• **SUPPLIED MATERIAL**:
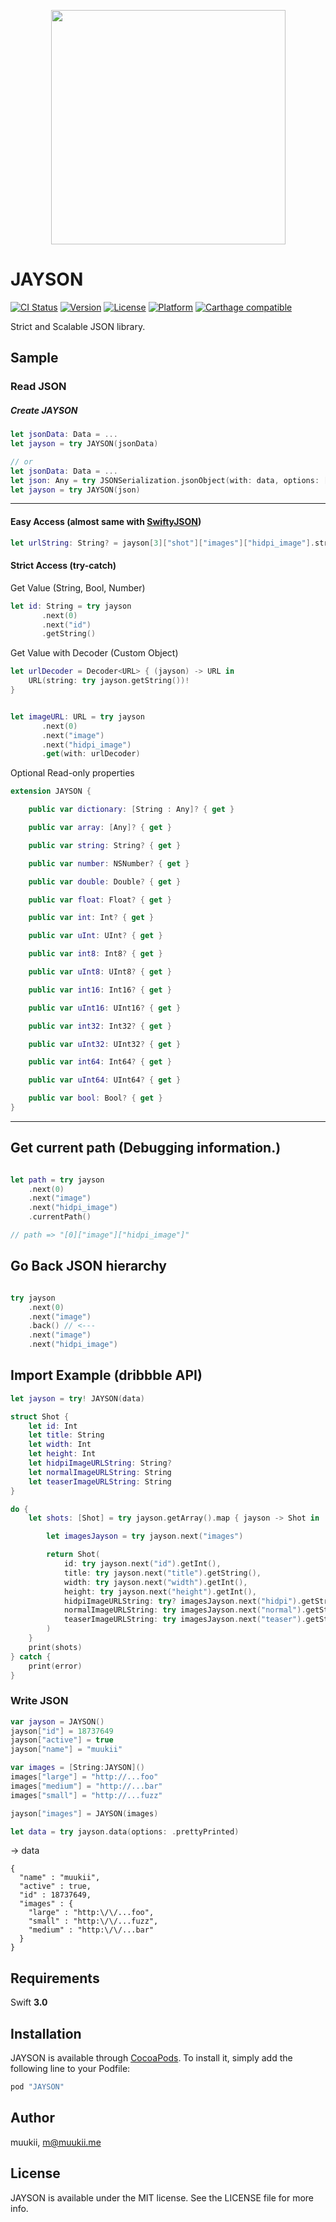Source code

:<p align="center">
  <img src="JAYSON-shot.png" width=375>
</p>

# JAYSON

[![CI Status](http://img.shields.io/travis/muukii/JAYSON.svg?style=flat)](https://travis-ci.org/muukii/JAYSON)
[![Version](https://img.shields.io/cocoapods/v/JAYSON.svg?style=flat)](http://cocoapods.org/pods/JAYSON)
[![License](https://img.shields.io/cocoapods/l/JAYSON.svg?style=flat)](http://cocoapods.org/pods/JAYSON)
[![Platform](https://img.shields.io/cocoapods/p/JAYSON.svg?style=flat)](http://cocoapods.org/pods/JAYSON)
[![Carthage compatible](https://img.shields.io/badge/Carthage-compatible-4BC51D.svg?style=flat)](https://github.com/Carthage/Carthage)


Strict and Scalable JSON library.

## Sample

### Read JSON

##### Create JAYSON

```swift
let jsonData: Data = ...
let jayson = try JAYSON(jsonData)

// or
let jsonData: Data = ...
let json: Any = try JSONSerialization.jsonObject(with: data, options: [])
let jayson = try JAYSON(json)
```

---

#### Easy Access (almost same with [SwiftyJSON](https://github.com/SwiftyJSON/SwiftyJSON))

```swift
let urlString: String? = jayson[3]["shot"]["images"]["hidpi_image"].string
```

#### Strict Access (try-catch)

Get Value (String, Bool, Number)

```swift
let id: String = try jayson
       .next(0)
       .next("id")
       .getString()
```

Get Value with Decoder (Custom Object)

```swift
let urlDecoder = Decoder<URL> { (jayson) -> URL in
    URL(string: try jayson.getString())!
}


let imageURL: URL = try jayson
       .next(0)
       .next("image")
       .next("hidpi_image")
       .get(with: urlDecoder)
```

Optional Read-only properties
```swift
extension JAYSON {

    public var dictionary: [String : Any]? { get }

    public var array: [Any]? { get }

    public var string: String? { get }

    public var number: NSNumber? { get }

    public var double: Double? { get }

    public var float: Float? { get }

    public var int: Int? { get }

    public var uInt: UInt? { get }

    public var int8: Int8? { get }

    public var uInt8: UInt8? { get }

    public var int16: Int16? { get }

    public var uInt16: UInt16? { get }

    public var int32: Int32? { get }

    public var uInt32: UInt32? { get }

    public var int64: Int64? { get }

    public var uInt64: UInt64? { get }

    public var bool: Bool? { get }
}
```

---

## Get current path (Debugging information.)

```swift

let path = try jayson
    .next(0)
    .next("image")        
    .next("hidpi_image")
    .currentPath()    

// path => "[0]["image"]["hidpi_image"]"
```

## Go Back JSON hierarchy

```swift

try jayson
    .next(0)
    .next("image")
    .back() // <---
    .next("image")
    .next("hidpi_image")

```

## Import Example (dribbble API)

```swift
let jayson = try! JAYSON(data)

struct Shot {
    let id: Int
    let title: String
    let width: Int
    let height: Int
    let hidpiImageURLString: String?
    let normalImageURLString: String
    let teaserImageURLString: String
}

do {
    let shots: [Shot] = try jayson.getArray().map { jayson -> Shot in

        let imagesJayson = try jayson.next("images")

        return Shot(
            id: try jayson.next("id").getInt(),
            title: try jayson.next("title").getString(),
            width: try jayson.next("width").getInt(),
            height: try jayson.next("height").getInt(),
            hidpiImageURLString: try? imagesJayson.next("hidpi").getString(),
            normalImageURLString: try imagesJayson.next("normal").getString(),
            teaserImageURLString: try imagesJayson.next("teaser").getString()
        )
    }
    print(shots)
} catch {
    print(error)
}
```

### Write JSON

```swift
var jayson = JAYSON()
jayson["id"] = 18737649
jayson["active"] = true
jayson["name"] = "muukii"

var images = [String:JAYSON]()
images["large"] = "http://...foo"
images["medium"] = "http://...bar"
images["small"] = "http://...fuzz"

jayson["images"] = JAYSON(images)

let data = try jayson.data(options: .prettyPrinted)
```

-> data
```
{
  "name" : "muukii",
  "active" : true,
  "id" : 18737649,
  "images" : {
    "large" : "http:\/\/...foo",
    "small" : "http:\/\/...fuzz",
    "medium" : "http:\/\/...bar"
  }
}
```

## Requirements

Swift **3.0**

## Installation

JAYSON is available through [CocoaPods](http://cocoapods.org). To install
it, simply add the following line to your Podfile:

```ruby
pod "JAYSON"
```

## Author

muukii, m@muukii.me

## License

JAYSON is available under the MIT license. See the LICENSE file for more info.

• **EXERCISE PROMPT**: In the data above, which lines have "fuzz"? Report each of them.

• **EXERCISE ANSWER**:
images["small"] = "http://...fuzz"
    "small" : "http:\/\/...fuzz",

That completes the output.